Puis le balaie incessant des enfants qui se relèvent commence (pipi, soif...)

Modification du rituel du coucher: pour le bébé, ce rituel est très doux, quand les enfants grandissent, ce rituel devient un affrontement qui lui-même peut devenir un rituel.

Or le rituel du coucher a une grande importance: l'histoire que l'on raconte doit être la même, racontée de la même façon. Pourquoi une telle répétition? L' histoire est une sorte de point d'ancrage, le rite permet de se rassurer, de s'ancrer. L'enfant a besoin de se rassurer au moment de se coucher car il a l'angoisse de partir quelque part, dans ses rêves et il ne sait pas où. C'est la même chose pour la mère qui quand elle dit bonne nuit se rassure.

La peur du noir, de dormir existent chez l'enfant et chez l'adulte: phénomène de résonance. C'est au moment où les deux sont confrontés au noir qu'on ressent une émotion ou une peur.

L'adolescent: retarde le moment du coucher car il a l'angoisse de ses propres rêves: début des rêves érotiques, plus consistants auxquels il ne peut pas faire face, qui lui font peur. Il change son corps, sa pensée, ses pulsions, et les rêves sont sa 1ère surprise. Alors il repousse l'heure du coucher.

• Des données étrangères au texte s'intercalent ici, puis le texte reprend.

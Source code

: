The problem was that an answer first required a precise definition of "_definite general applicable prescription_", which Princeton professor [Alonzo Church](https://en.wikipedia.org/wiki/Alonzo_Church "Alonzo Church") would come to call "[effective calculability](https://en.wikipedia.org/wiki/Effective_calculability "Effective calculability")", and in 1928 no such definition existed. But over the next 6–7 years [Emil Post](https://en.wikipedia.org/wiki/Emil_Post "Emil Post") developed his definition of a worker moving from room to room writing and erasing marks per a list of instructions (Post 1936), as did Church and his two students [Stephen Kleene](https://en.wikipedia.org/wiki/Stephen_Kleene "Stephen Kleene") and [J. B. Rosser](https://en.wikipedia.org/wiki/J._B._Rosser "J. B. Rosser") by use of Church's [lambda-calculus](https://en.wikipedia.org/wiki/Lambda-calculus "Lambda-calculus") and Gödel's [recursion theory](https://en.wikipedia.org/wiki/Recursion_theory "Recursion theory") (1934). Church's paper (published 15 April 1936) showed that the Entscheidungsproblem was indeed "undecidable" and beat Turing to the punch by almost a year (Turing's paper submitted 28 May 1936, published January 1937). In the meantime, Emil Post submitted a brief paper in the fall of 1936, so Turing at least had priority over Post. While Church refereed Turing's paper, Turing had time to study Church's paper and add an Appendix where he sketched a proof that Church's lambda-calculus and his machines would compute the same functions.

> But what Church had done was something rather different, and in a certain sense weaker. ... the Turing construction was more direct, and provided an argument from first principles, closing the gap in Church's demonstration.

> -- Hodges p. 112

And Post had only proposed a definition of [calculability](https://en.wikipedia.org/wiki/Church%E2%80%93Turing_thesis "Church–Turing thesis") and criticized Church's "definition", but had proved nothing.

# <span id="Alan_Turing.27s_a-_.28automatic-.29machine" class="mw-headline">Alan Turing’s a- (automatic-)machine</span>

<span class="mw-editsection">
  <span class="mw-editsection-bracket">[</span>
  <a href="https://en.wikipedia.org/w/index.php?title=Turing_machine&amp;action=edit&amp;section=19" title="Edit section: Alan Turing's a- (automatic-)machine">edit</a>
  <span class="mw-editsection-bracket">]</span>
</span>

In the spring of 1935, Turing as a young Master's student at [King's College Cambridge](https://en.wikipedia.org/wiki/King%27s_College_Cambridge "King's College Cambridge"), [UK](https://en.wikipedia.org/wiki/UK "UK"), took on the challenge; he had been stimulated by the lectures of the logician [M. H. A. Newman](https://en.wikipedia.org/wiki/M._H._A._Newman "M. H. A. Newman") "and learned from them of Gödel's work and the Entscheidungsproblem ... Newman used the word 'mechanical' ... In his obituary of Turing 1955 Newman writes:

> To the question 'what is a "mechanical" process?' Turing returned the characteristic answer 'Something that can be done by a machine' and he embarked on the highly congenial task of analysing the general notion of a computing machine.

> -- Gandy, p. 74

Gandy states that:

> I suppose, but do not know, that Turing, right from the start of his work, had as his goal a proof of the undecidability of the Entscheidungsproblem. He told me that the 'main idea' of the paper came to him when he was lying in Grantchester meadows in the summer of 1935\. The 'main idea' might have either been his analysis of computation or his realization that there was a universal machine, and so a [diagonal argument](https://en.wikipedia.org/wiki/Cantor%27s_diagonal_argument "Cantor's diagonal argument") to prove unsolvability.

Le rêve éveillé: lorsque le bébé est tranquille dans son lit, il digère ce qu'il vient de vivre et pendant ces moments là il fait des progrès psychomoteurs. Un enfant a besoin d'être seul avec lui-même et il vaut mieux attendre qu'il se manifeste pour aller le voir. Le problème est que souvent le silence de l'enfant nous inquiète, non pas à cause de ce qu'il fait mais car nous pensons à ce qu'il pourrait faire, et bien souvent nous pensons au pire.

Le rêve éveillé chez l'adolescent est tout aussi positif: il se retrouve , il digère ce qu'il vient de vivre, il fait des projets, il réfléchit, il développe des stratégies. Il doit rester seul avec lui-même.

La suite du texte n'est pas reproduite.